About this task = Excluding pictures, give the entries again exactly as they appear.

Collected data =
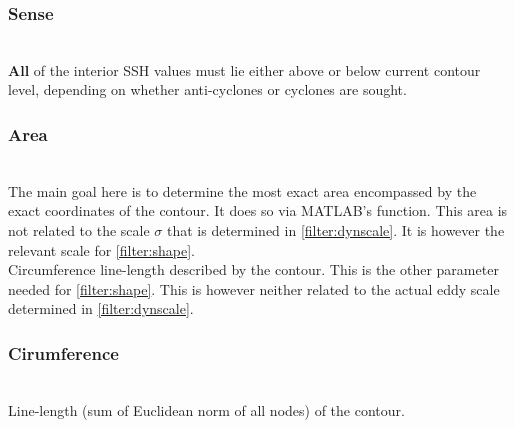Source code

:\subsubsection{Sense}
\\
\textbf{All} of the interior SSH values must lie either above or below current
contour level, depending on whether anti-cyclones or cyclones are sought.
\subsubsection{Area} \label{filter:area}
\\
The main goal here is to determine the most exact area encompassed by the exact coordinates of the contour. It does so via MATLAB's  function. This area is not related to the scale $\sigma$ that is determined in \ref{filter:dynscale}. It is however the relevant scale for \ref{filter:shape}.
\\
Circumference \eg line-length described by the contour. This is the other parameter needed for \ref{filter:shape}. This is however neither related to the actual eddy scale determined in
\ref{filter:dynscale}.
\subsubsection{Cirumference}
\\
Line-length (sum of Euclidean norm of all nodes) of the contour.
\newpage

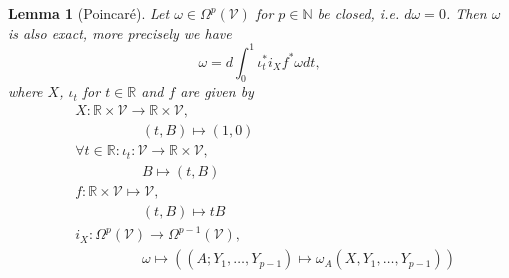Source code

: \documentclass[b5paper,draft,openbib,12pt]{memoir}
\newtheorem{Lemma}[Def]{Lemma}
\begin{document}
\begin{Lemma}[Poincaré]\label{lem poincare}
  Let \(\omega\in \Omega^p(\mathcal{V})\) for 
  \(p\in\mathbb{N}\) be closed, i.e. \(d \omega =0\). 
  Then \(\omega\) is also exact, more precisely we have
  \begin{equation}
  \omega=d \int_{0}^1 \iota^*_t i_X f^* \omega dt,
  \end{equation}
  where \(X\), \(\iota_t\) for \(t\in\mathbb{R}\) and \(f\) are given by
   \begin{align}
   &X: \mathbb{R}\times\mathcal{V}\rightarrow \mathbb{R}\times\mathcal{V},\\
   &\hspace{2cm} (t,B)\mapsto (1,0) \\
  &\forall t \in \mathbb{R}: \iota_t: \mathcal{V}\rightarrow \mathbb{R}\times\mathcal{V},\\
  &\hspace{2cm} B\mapsto (t,B)\\
  &f:\mathbb{R}\times \mathcal{V}\mapsto \mathcal{V},\\
  &\hspace{2cm} (t,B) \mapsto t B\\
  &i_X: \Omega^p(\mathcal{V})\rightarrow \Omega^{p-1}(\mathcal{V}),\\
  &\hspace{2cm} \omega \mapsto ((A;Y_1,\dots, Y_{p-1})\mapsto \omega_A(X,Y_1,\dots,Y_{p-1}))
   \end{align}
  \end{Lemma}
\end{document}
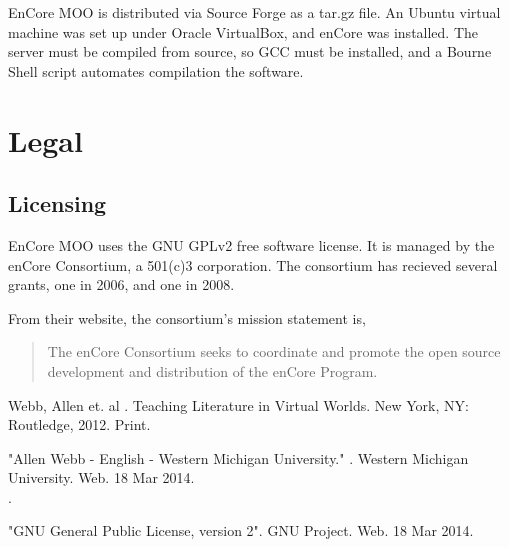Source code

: \documentclass[12pt, letterpaper]{report}
\begin{document}
	\par 
	EnCore MOO is distributed via Source Forge as a tar.gz file. An Ubuntu virtual machine was set up under Oracle VirtualBox, and enCore was installed. The server must be compiled from source, so GCC must be installed, and a Bourne Shell script automates compilation the software.
    	
	\chapter{Legal}
	\section{Licensing}
	\par
	EnCore MOO uses the GNU GPLv2 free software license. It is managed by the enCore Consortium, a 501(c)3 corporation. The consortium has recieved several grants, one in 2006, and one in 2008.
	
	\par 
	From their website, the consortium's mission statement is,
	
	\begin{quotation}
	The enCore Consortium seeks to coordinate and promote the open source development and distribution of the enCore Program.
	\end{quotation}
	
	

	\printglossary
	\begin{thebibliography}{9}

 	Webb, Allen et. al . Teaching Literature in Virtual Worlds. New York, NY: Routledge, 2012. Print.

    "Allen Webb - English - Western Michigan University." . Western Michigan University. Web. 18 Mar 2014. \\
    .
    
    "GNU General Public License, version 2". GNU Project. Web. 18 Mar 2014. \\
	\end{thebibliography}

	
	
\end{document}
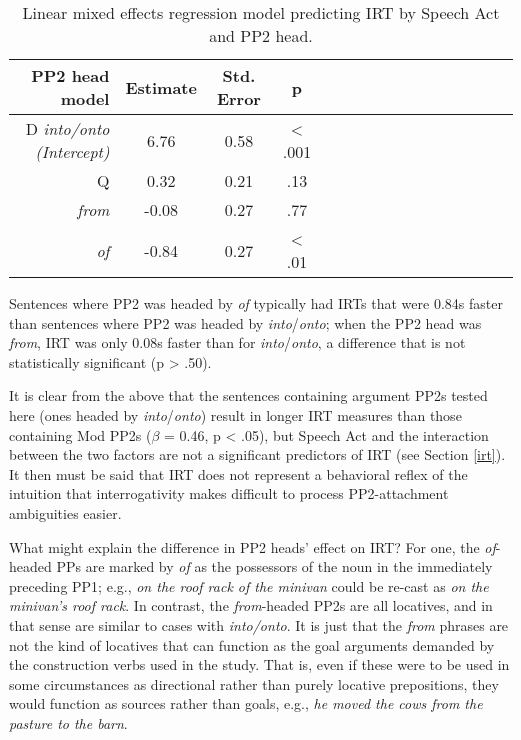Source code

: \documentclass[11pt,oneside]{book}
\begin{document}
\begin{table}[!h]

\caption{\label{tab:pp2hd}Linear mixed effects regression model predicting IRT by Speech Act and PP2 head.}
\centering
\begin{tabular}{rcccrcccrcccrccc}
\toprule
PP2 head model & Estimate & Std. Error & p\\
\midrule
D \em{into/onto} (Intercept) & 6.76 & 0.58 & < .001\\
Q & 0.32 & 0.21 & .13\\
\em{from} & -0.08 & 0.27 & .77\\
\em{of} & -0.84 & 0.27 & < .01\\
\bottomrule
\end{tabular}
\end{table}

Sentences where PP2 was headed by \emph{of} typically had IRTs that were 0.84s faster than sentences where PP2 was headed by \emph{into}/\emph{onto}; when the PP2 head was \emph{from}, IRT was only 0.08s faster than for \emph{into}/\emph{onto}, a difference that is not statistically significant (p \textgreater{} .50).

It is clear from the above that the sentences containing argument PP2s tested here (ones headed by \emph{into}/\emph{onto}) result in longer IRT measures than those containing Mod PP2s (\(\beta\) = 0.46, p \textless{} .05), but Speech Act and the interaction between the two factors are not a significant predictors of IRT (see Section \ref{irt}). It then must be said that IRT does not represent a behavioral reflex of the intuition that interrogativity makes difficult to process PP2-attachment ambiguities easier.

What might explain the difference in PP2 heads' effect on IRT? For one, the \emph{of}-headed PPs are marked by \emph{of} as the possessors of the noun in the immediately preceding PP1; e.g., \emph{on the roof rack of the minivan} could be re-cast as \emph{on the minivan's roof rack}. In contrast, the \emph{from}-headed PP2s are all locatives, and in that sense are similar to cases with \emph{into/onto}. It is just that the \emph{from} phrases are not the kind of locatives that can function as the goal arguments demanded by the construction verbs used in the study. That is, even if these were to be used in some circumstances as directional rather than purely locative prepositions, they would function as sources rather than goals, e.g., \emph{he moved the cows from the pasture to the barn}.
\end{document}
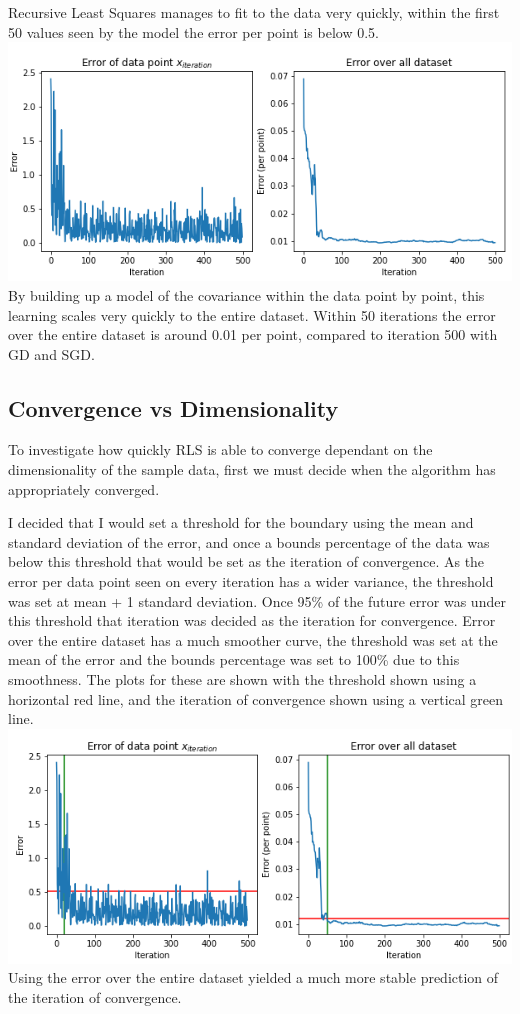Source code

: Recursive Least Squares manages to fit to the data very quickly, within the first 50 values seen by the model the error per point is below 0.5.
\includegraphics[width=\linewidth]{figs/RLS Error of points.png}
By building up a model of the covariance within the data point by point, this learning scales very quickly to the entire dataset. Within 50 iterations the error over the entire dataset is around 0.01 per point, compared to iteration 500 with GD and SGD.
\subsection{Convergence vs Dimensionality}
To investigate how quickly RLS is able to converge dependant on the dimensionality of the sample data, first we must decide when the algorithm has appropriately converged.

I decided that I would set a threshold for the boundary using the mean and standard deviation of the error, and once a bounds percentage of the data was below this threshold that would be set as the iteration of convergence.
As the error per data point seen on every iteration has a wider variance, the threshold was set at mean + 1 standard deviation. Once 95\% of the future error was under this threshold that iteration was decided as the iteration for convergence.
Error over the entire dataset has a much smoother curve, the threshold was set at the mean of the error and the bounds percentage was set to 100\% due to this smoothness. 
The plots for these are shown with the threshold shown using a horizontal red line, and the iteration of convergence shown using a vertical green line. 
\includegraphics[width=\linewidth]{figs/RLS Error W Lines.png}
Using the error over the entire dataset yielded a much more stable prediction of the iteration of convergence.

Response to this exercise =
Source code

:\subsubsection{Sense}
\\
\textbf{All} of the interior SSH values must lie either above or below current
contour level, depending on whether anti-cyclones or cyclones are sought.
\subsubsection{Area} \label{filter:area}
\\
The main goal here is to determine the most exact area encompassed by the exact coordinates of the contour. It does so via MATLAB's  function. This area is not related to the scale $\sigma$ that is determined in \ref{filter:dynscale}. It is however the relevant scale for \ref{filter:shape}.
\\
Circumference \eg line-length described by the contour. This is the other parameter needed for \ref{filter:shape}. This is however neither related to the actual eddy scale determined in
\ref{filter:dynscale}.
\subsubsection{Cirumference}
\\
Line-length (sum of Euclidean norm of all nodes) of the contour.
\newpage

Source code

: \documentclass[b5paper,draft,openbib,12pt]{memoir}
\newtheorem{Lemma}[Def]{Lemma}
\begin{document}
\begin{Lemma}[Poincaré]\label{lem poincare}
  Let \(\omega\in \Omega^p(\mathcal{V})\) for 
  \(p\in\mathbb{N}\) be closed, i.e. \(d \omega =0\). 
  Then \(\omega\) is also exact, more precisely we have
  \begin{equation}
  \omega=d \int_{0}^1 \iota^*_t i_X f^* \omega dt,
  \end{equation}
  where \(X\), \(\iota_t\) for \(t\in\mathbb{R}\) and \(f\) are given by
   \begin{align}
   &X: \mathbb{R}\times\mathcal{V}\rightarrow \mathbb{R}\times\mathcal{V},\\
   &\hspace{2cm} (t,B)\mapsto (1,0) \\
  &\forall t \in \mathbb{R}: \iota_t: \mathcal{V}\rightarrow \mathbb{R}\times\mathcal{V},\\
  &\hspace{2cm} B\mapsto (t,B)\\
  &f:\mathbb{R}\times \mathcal{V}\mapsto \mathcal{V},\\
  &\hspace{2cm} (t,B) \mapsto t B\\
  &i_X: \Omega^p(\mathcal{V})\rightarrow \Omega^{p-1}(\mathcal{V}),\\
  &\hspace{2cm} \omega \mapsto ((A;Y_1,\dots, Y_{p-1})\mapsto \omega_A(X,Y_1,\dots,Y_{p-1}))
   \end{align}
  \end{Lemma}
\end{document}
Source code

: \documentclass[12pt, letterpaper]{report}
\begin{document}
	\par 
	EnCore MOO is distributed via Source Forge as a tar.gz file. An Ubuntu virtual machine was set up under Oracle VirtualBox, and enCore was installed. The server must be compiled from source, so GCC must be installed, and a Bourne Shell script automates compilation the software.
    	
	\chapter{Legal}
	\section{Licensing}
	\par
	EnCore MOO uses the GNU GPLv2 free software license. It is managed by the enCore Consortium, a 501(c)3 corporation. The consortium has recieved several grants, one in 2006, and one in 2008.
	
	\par 
	From their website, the consortium's mission statement is,
	
	\begin{quotation}
	The enCore Consortium seeks to coordinate and promote the open source development and distribution of the enCore Program.
	\end{quotation}
	
	

	\printglossary
	\begin{thebibliography}{9}

 	Webb, Allen et. al . Teaching Literature in Virtual Worlds. New York, NY: Routledge, 2012. Print.

    "Allen Webb - English - Western Michigan University." . Western Michigan University. Web. 18 Mar 2014. \\
    .
    
    "GNU General Public License, version 2". GNU Project. Web. 18 Mar 2014. \\
	\end{thebibliography}

	
	
\end{document}
Source code

: \documentclass[11pt,oneside]{book}
\begin{document}
\begin{table}[!h]

\caption{\label{tab:pp2hd}Linear mixed effects regression model predicting IRT by Speech Act and PP2 head.}
\centering
\begin{tabular}{rcccrcccrcccrccc}
\toprule
PP2 head model & Estimate & Std. Error & p\\
\midrule
D \em{into/onto} (Intercept) & 6.76 & 0.58 & < .001\\
Q & 0.32 & 0.21 & .13\\
\em{from} & -0.08 & 0.27 & .77\\
\em{of} & -0.84 & 0.27 & < .01\\
\bottomrule
\end{tabular}
\end{table}

Sentences where PP2 was headed by \emph{of} typically had IRTs that were 0.84s faster than sentences where PP2 was headed by \emph{into}/\emph{onto}; when the PP2 head was \emph{from}, IRT was only 0.08s faster than for \emph{into}/\emph{onto}, a difference that is not statistically significant (p \textgreater{} .50).

It is clear from the above that the sentences containing argument PP2s tested here (ones headed by \emph{into}/\emph{onto}) result in longer IRT measures than those containing Mod PP2s (\(\beta\) = 0.46, p \textless{} .05), but Speech Act and the interaction between the two factors are not a significant predictors of IRT (see Section \ref{irt}). It then must be said that IRT does not represent a behavioral reflex of the intuition that interrogativity makes difficult to process PP2-attachment ambiguities easier.

What might explain the difference in PP2 heads' effect on IRT? For one, the \emph{of}-headed PPs are marked by \emph{of} as the possessors of the noun in the immediately preceding PP1; e.g., \emph{on the roof rack of the minivan} could be re-cast as \emph{on the minivan's roof rack}. In contrast, the \emph{from}-headed PP2s are all locatives, and in that sense are similar to cases with \emph{into/onto}. It is just that the \emph{from} phrases are not the kind of locatives that can function as the goal arguments demanded by the construction verbs used in the study. That is, even if these were to be used in some circumstances as directional rather than purely locative prepositions, they would function as sources rather than goals, e.g., \emph{he moved the cows from the pasture to the barn}.
\end{document}
Source code

: Recursive Least Squares manages to fit to the data very quickly, within the first 50 values seen by the model the error per point is below 0.5.
\includegraphics[width=\linewidth]{figs/RLS Error of points.png}
By building up a model of the covariance within the data point by point, this learning scales very quickly to the entire dataset. Within 50 iterations the error over the entire dataset is around 0.01 per point, compared to iteration 500 with GD and SGD.
\subsection{Convergence vs Dimensionality}
To investigate how quickly RLS is able to converge dependant on the dimensionality of the sample data, first we must decide when the algorithm has appropriately converged.

I decided that I would set a threshold for the boundary using the mean and standard deviation of the error, and once a bounds percentage of the data was below this threshold that would be set as the iteration of convergence.
As the error per data point seen on every iteration has a wider variance, the threshold was set at mean + 1 standard deviation. Once 95\% of the future error was under this threshold that iteration was decided as the iteration for convergence.
Error over the entire dataset has a much smoother curve, the threshold was set at the mean of the error and the bounds percentage was set to 100\% due to this smoothness. 
The plots for these are shown with the threshold shown using a horizontal red line, and the iteration of convergence shown using a vertical green line. 
\includegraphics[width=\linewidth]{figs/RLS Error W Lines.png}
Using the error over the entire dataset yielded a much more stable prediction of the iteration of convergence.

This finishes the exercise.